PROBLEM DETAILS =
Once the line with "to be enabled)" is found in the entries below, print it and each following line exactly, stopping after the line with "## Google Application"; print nothing else.

TASK DATA =
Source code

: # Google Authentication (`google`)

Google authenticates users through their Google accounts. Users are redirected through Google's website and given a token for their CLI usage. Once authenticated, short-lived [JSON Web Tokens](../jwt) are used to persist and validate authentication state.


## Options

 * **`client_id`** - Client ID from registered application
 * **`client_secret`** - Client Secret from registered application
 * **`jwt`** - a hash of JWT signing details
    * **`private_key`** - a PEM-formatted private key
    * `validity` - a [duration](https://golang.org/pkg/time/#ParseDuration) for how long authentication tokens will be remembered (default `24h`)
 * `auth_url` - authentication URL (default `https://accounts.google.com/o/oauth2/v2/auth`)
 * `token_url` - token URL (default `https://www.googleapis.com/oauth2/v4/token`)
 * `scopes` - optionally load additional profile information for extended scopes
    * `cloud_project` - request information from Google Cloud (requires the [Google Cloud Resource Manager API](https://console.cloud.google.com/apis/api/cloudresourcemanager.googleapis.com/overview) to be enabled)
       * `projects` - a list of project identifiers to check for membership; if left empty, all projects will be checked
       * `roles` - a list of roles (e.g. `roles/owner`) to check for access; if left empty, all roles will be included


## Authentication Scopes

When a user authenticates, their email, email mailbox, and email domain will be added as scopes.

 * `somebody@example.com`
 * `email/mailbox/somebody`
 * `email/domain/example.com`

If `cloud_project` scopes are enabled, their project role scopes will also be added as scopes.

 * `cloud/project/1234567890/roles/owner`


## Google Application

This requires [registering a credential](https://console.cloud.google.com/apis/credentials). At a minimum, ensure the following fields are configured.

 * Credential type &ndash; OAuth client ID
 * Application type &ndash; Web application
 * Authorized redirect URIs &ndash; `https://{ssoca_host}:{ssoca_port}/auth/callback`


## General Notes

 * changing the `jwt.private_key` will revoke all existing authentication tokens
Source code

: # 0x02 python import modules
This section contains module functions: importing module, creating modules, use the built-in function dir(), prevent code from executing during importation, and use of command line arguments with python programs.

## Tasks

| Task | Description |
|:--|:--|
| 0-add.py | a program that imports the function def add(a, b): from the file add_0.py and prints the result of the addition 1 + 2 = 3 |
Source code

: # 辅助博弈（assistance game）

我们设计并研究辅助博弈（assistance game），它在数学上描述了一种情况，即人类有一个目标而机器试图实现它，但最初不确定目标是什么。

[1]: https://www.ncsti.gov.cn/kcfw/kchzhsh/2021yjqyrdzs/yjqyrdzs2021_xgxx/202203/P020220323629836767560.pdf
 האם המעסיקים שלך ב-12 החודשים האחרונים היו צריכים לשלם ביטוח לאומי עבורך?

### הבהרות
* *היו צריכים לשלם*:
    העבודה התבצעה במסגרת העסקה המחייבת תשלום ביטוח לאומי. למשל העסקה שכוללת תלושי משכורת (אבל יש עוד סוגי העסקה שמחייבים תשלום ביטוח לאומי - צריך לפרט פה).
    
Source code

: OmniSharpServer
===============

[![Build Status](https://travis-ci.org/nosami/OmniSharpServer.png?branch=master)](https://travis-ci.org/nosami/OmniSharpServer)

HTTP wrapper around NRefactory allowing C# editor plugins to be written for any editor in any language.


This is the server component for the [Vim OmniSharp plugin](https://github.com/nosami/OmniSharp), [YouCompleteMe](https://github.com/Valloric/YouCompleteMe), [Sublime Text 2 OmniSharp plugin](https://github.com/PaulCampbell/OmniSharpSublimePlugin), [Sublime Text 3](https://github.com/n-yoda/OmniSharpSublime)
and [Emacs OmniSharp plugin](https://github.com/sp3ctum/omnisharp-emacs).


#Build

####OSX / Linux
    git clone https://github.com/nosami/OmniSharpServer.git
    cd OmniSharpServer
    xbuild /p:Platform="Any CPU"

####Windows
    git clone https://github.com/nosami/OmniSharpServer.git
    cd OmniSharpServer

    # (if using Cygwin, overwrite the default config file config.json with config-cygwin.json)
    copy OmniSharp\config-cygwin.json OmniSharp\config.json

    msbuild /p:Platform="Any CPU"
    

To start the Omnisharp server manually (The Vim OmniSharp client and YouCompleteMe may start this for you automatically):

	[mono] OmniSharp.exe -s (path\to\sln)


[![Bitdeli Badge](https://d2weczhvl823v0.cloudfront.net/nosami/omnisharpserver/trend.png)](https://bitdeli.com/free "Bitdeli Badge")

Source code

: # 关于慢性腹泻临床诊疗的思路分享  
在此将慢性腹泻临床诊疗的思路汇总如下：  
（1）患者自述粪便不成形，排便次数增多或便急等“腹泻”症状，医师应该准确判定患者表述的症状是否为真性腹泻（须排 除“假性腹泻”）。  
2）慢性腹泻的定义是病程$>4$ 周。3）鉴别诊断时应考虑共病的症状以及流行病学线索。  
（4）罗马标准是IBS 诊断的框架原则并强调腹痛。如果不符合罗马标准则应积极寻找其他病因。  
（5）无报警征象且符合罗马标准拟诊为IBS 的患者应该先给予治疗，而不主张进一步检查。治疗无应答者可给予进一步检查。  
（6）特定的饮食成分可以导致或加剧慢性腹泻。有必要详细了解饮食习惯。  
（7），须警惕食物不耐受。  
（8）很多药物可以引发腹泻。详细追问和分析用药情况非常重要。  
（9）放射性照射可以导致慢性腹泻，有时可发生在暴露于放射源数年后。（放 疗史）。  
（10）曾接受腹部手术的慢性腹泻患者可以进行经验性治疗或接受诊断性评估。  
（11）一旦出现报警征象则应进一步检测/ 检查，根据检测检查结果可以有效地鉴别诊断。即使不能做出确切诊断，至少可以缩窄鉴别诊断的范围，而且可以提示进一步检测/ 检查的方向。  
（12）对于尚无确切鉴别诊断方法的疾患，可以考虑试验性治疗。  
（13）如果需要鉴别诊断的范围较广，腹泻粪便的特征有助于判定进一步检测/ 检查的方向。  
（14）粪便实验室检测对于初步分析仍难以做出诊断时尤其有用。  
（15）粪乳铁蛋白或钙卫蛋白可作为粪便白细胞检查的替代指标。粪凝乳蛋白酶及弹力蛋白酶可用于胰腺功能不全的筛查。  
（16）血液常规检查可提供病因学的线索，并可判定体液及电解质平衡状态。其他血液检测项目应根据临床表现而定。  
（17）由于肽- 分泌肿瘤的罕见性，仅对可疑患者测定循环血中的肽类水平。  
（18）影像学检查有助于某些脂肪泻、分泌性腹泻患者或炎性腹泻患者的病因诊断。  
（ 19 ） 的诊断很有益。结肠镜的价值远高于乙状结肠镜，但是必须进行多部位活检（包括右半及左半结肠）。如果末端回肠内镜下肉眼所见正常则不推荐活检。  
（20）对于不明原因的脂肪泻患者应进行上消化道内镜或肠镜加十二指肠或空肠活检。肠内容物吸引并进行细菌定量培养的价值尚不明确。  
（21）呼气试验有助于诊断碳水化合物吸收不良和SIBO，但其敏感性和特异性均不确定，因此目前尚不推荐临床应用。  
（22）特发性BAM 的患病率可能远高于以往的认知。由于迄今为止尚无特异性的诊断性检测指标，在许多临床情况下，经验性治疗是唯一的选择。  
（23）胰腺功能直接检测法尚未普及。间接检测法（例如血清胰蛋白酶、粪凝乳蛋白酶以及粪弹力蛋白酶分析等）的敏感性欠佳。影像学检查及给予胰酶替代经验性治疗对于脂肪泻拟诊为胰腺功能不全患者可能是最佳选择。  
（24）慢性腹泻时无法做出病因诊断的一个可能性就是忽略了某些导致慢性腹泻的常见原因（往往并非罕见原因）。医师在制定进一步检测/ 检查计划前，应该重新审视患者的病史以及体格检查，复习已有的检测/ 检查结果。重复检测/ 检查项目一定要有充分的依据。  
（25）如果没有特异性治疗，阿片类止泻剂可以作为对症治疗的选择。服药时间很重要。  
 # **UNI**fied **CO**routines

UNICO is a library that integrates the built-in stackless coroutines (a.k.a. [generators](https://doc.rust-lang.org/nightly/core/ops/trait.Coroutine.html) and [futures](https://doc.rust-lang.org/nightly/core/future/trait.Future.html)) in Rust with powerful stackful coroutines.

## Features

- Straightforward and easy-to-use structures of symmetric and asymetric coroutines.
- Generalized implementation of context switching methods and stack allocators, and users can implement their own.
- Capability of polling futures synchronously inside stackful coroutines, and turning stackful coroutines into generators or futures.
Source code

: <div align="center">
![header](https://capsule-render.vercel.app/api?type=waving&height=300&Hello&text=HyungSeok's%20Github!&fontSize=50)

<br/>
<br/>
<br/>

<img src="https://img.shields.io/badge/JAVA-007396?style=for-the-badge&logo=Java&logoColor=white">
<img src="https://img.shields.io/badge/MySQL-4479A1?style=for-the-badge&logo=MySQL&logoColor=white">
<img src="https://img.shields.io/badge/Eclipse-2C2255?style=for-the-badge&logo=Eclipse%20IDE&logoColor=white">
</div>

ANSWER FOR THIS EXERCISE =
    * `cloud_project` - request information from Google Cloud (requires the [Google Cloud Resource Manager API](https://console.cloud.google.com/apis/api/cloudresourcemanager.googleapis.com/overview) to be enabled)
       * `projects` - a list of project identifiers to check for membership; if left empty, all projects will be checked
       * `roles` - a list of roles (e.g. `roles/owner`) to check for access; if left empty, all roles will be included


## Authentication Scopes

When a user authenticates, their email, email mailbox, and email domain will be added as scopes.

 * `somebody@example.com`
 * `email/mailbox/somebody`
 * `email/domain/example.com`

If `cloud_project` scopes are enabled, their project role scopes will also be added as scopes.

 * `cloud/project/1234567890/roles/owner`


## Google Application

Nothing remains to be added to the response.